James Gagne, CEO of Seko Logistics, has seen a “really serious uptick” in a trend that shows companies abandoning their efforts to manage the fulfilment component of their supply chain in-house.
They are looking for help to make their inventory more fungible across wholesale, retail and direct-to-consumer channels to make it more agnostic, he reported.
The trend has been building up over the past four to six months, particularly in North America, he noted.
Mr Gagne views this development as a lasting, structural shift, pointing to the mid-term outlook for industrial real estate prices for logistics infrastructure and the mid-term needs and cycles that these companies go through.
“There is a systemic, structural shift I see in outsourcing more of a customer’s-end consumer experience through fulfilment in the supply chain that is here to stay,” he said
The recent decision by Shopify to align itself with Flexport for its fulfilment appears to reflect this trend. The e-commerce enabler had struggled to build up in-house fulfilment capabilities over the past couple of years despite a string of acquisitions, including the Deliverr platform bought for $2.1bn, and a range of software solutions as well as dozens of warehouses and sorting centres. Evidently the results of this endeavour fell short of management’s objectives, so it decided to stop tinkering and just hand over the whole fulfilment component to Flexport.

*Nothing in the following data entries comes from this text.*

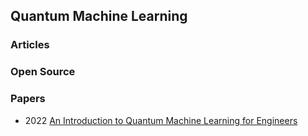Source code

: ## Quantum Machine Learning



### Articles




### Open Source



### Papers
- 2022 [An Introduction to Quantum Machine Learning for Engineers](https://arxiv.org/pdf/2205.09510.pdf)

The pair have been working together since last year. The first tangible result of this has been an app introduced in February that allows merchants using Shopify to book and track inbound ocean shipments, as well as to obtain customs clearance, insurance and financing services.
Faced with slowing sales momentum and thin margins, online sellers have been looking to trim costs. Fulfilment costs have become an increasing burden, and the impact was seriously exacerbated by overly optimistic projections of rapid growth in online shopping that led to excessive recruitment, especially for warehouse personnel. Adjusting their setups, Walmart, Amazon and others have laid off thousands of employees, and the cull is not over yet. According to one report, Walmart was looking to eliminate more than 2,300 warehouse jobs last month.
Industry experts confirm that logistics costs have been a massive headache for merchants. They were already an issue before inflation took off, given broad expectation of free shipping. With inflation factored in, they are widely described as unsustainable.
One US start-up skincare brand that recently outsourced its fulfilment found that the move saved it $2 per order. At the same time, this reduced average delivery time from five days or more to under three, the company reported.
The need to offer different fulfilment speed options – augmented by the need to charge consumers for faster deliveries – is stretching the logistics management capabilities of merchants and their systems. Rather than invest in more sophisticated systems or upgrades, some merchants prefer to farm out the entire fulfilment element and concentrate on the core aspects of their business.
The trend is likely to continue, some observers believe.
According to a study released last September by India-based market research firm Straits Research, the e-commerce fulfilment services market was valued at $85.32bn last year and is projected to reach $207.87bn by 2030, growing at a CAGR of 10.4%.